Streptococcus pyogenes and Streptococcal Disease (page 2)

(This chapter has 4 pages)

© Kenneth Todar, PhD

Pathogenesis

Streptococcus pyogenes owes its major success as a pathogen to its ability to colonize and rapidly multiply and spread in its host while evading phagocytosis and confusing the immune system.

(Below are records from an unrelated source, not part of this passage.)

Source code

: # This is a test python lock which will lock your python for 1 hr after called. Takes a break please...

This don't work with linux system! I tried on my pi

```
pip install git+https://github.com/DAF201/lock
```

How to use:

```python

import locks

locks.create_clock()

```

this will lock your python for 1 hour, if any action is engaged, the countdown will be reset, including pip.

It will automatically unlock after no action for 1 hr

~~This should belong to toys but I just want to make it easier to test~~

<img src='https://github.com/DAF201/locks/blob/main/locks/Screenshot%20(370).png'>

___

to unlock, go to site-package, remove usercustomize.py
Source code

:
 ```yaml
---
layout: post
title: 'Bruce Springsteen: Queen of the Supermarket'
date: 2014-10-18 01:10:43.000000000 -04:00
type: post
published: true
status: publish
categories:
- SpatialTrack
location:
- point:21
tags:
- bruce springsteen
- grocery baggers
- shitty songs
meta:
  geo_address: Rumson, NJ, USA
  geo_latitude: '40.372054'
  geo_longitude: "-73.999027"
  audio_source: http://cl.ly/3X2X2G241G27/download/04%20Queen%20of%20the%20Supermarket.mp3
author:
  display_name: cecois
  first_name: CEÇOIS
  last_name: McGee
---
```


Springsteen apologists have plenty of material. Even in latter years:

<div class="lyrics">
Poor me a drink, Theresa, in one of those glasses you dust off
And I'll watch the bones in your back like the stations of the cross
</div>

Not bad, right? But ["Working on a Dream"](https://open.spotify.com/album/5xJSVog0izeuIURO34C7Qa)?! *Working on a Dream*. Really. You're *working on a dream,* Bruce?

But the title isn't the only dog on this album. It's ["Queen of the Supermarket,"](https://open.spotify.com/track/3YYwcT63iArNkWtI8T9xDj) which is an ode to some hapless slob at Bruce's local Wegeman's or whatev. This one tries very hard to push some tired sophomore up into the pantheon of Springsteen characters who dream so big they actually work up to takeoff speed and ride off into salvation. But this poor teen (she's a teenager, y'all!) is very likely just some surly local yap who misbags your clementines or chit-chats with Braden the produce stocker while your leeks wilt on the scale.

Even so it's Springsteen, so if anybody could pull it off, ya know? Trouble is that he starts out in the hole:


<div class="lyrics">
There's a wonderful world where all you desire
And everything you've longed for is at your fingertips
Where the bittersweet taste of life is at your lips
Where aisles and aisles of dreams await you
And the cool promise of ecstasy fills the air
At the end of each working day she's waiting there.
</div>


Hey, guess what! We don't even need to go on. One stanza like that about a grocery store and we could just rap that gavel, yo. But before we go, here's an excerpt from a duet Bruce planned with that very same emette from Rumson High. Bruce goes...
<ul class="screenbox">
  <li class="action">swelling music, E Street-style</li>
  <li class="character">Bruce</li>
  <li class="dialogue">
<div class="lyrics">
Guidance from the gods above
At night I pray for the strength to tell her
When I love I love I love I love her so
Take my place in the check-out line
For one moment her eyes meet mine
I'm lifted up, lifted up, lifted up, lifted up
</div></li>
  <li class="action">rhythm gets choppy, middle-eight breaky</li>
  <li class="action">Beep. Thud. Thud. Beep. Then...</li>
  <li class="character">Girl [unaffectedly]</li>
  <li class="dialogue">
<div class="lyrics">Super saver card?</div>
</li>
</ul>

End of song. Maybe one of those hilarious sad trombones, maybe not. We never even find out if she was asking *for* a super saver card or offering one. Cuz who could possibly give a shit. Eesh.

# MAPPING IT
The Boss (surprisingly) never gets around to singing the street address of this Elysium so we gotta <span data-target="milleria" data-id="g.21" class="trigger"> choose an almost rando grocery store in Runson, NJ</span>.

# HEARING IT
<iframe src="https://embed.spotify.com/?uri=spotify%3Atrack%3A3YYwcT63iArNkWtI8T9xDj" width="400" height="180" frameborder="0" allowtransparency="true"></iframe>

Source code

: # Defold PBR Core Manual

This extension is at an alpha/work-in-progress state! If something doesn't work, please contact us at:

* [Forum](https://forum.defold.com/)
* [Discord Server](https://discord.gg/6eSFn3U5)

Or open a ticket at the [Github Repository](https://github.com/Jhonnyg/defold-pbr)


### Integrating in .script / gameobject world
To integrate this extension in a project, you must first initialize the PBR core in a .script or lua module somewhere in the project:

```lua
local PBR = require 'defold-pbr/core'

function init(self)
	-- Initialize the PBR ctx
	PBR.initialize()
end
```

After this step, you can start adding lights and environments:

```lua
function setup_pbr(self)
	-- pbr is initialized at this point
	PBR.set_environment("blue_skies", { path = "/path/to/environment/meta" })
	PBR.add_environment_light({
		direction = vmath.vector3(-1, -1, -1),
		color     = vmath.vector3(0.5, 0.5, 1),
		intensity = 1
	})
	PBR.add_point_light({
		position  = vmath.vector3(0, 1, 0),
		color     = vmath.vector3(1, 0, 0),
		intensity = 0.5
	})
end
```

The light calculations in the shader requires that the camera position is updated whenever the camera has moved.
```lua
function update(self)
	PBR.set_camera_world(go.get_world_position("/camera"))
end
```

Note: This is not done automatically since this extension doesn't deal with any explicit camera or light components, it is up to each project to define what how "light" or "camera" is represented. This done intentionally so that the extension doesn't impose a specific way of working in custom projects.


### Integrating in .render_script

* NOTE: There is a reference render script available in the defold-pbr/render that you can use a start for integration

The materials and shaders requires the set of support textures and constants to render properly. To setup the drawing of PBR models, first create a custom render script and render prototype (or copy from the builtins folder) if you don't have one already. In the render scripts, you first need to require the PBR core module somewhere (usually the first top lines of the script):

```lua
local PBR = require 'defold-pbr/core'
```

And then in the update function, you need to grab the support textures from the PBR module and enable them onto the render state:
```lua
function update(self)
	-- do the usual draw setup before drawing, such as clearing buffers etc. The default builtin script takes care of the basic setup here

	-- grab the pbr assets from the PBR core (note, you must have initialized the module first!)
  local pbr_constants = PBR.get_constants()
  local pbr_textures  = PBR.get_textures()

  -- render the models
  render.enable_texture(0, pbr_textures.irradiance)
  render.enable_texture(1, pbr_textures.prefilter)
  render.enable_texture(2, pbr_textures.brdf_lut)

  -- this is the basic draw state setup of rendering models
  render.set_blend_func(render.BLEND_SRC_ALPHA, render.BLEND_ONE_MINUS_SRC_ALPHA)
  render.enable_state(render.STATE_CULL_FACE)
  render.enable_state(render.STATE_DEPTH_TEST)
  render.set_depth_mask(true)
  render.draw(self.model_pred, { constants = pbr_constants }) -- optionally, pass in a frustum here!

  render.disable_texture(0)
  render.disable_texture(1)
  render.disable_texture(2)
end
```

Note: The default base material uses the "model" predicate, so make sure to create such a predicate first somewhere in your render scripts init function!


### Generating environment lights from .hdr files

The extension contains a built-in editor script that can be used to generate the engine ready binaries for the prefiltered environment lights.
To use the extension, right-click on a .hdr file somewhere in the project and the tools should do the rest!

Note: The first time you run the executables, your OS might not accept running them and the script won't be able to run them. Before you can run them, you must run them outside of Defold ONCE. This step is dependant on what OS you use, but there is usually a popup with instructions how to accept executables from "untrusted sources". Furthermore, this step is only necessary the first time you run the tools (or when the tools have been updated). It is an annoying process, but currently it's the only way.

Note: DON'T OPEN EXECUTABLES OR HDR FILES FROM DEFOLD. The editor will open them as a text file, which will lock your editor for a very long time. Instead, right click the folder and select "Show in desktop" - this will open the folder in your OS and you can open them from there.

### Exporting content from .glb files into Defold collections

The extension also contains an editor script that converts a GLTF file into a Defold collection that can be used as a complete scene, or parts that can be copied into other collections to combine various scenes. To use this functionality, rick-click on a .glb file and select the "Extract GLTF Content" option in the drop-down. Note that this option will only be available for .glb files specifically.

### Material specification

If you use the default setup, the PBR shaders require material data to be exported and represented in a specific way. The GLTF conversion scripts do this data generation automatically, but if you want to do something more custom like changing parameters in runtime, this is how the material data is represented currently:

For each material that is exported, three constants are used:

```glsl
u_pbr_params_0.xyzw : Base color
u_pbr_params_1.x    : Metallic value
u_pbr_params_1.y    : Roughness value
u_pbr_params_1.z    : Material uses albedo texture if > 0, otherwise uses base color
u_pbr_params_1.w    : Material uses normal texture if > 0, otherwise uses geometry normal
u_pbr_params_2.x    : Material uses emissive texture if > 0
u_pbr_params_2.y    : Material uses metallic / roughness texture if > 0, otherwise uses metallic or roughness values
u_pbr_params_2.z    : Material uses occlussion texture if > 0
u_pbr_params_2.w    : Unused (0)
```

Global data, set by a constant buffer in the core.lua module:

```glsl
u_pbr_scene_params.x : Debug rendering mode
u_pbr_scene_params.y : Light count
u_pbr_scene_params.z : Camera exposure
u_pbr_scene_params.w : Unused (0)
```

Acute diseases associated with Streptococcus pyogenes occur chiefly in the respiratory tract, bloodstream, or the skin. Streptococcal disease is most often a respiratory infection (pharyngitis or tonsillitis) or a skin infection (pyoderma). Some strains of streptococci show a predilection for the respiratory tract; others, for the skin. Generally, streptococcal isolates from the pharynx and respiratory tract do not cause skin infections. Figure 3 describes the pathogenesis of S. pyogenes infections.

S. pyogenes is the leading cause of uncomplicated bacterial pharyngitis and tonsillitis commonly referred to a strep throat. Other respiratory infections include sinusitis, otitis, and pneumonia. Infections of the skin can be superficial (impetigo) or deep (cellulitis). Invasive streptococci cause joint or bone infections, destructive wound infections (necrotizing fasciitis) and myositis, meningitis and endocarditis. Two post streptococcal sequelae, rheumatic fever and glomerulonephritis, may follow streptococcal disease, and occur in 1-3% of untreated infections. These conditions and their pathology are not attributable to dissemination of bacteria, but to aberrent immunological reactions to Group A streptococcal antigens. Scarlet fever and streptococcal toxic shock syndrome are systemic responses to circulating bacterial toxins.

The cell surface of Streptococcus pyogenes accounts for many of the bacterium's determinants of virulence, especially those concerned with colonization and evasion of phagocytosis and the host immune responses. The surface of Streptococcus pyogenes is incredibly complex and chemically-diverse. Antigenic components include capsular polysaccharide (C-substance), cell wall peptidoglycan and lipoteichoic acid (LTA), and a variety of surface proteins, including M protein, fimbrial proteins, fibronectin-binding proteins, (e.g. Protein F) and cell-bound streptokinase.

The cytoplasmic membrane of S. pyogenes contains some antigens similar to those of human cardiac, skeletal, and smooth muscle, heart valve fibroblasts, and neuronal tissues, resulting in molecular mimicry and a tolerant or suppressed immune response by the host.

The cell envelope of a Group A streptococcus is illustrated in Figure 2. The complexity of the surface can be seen in several of the electron micrographs of the bacterium that accompany this article.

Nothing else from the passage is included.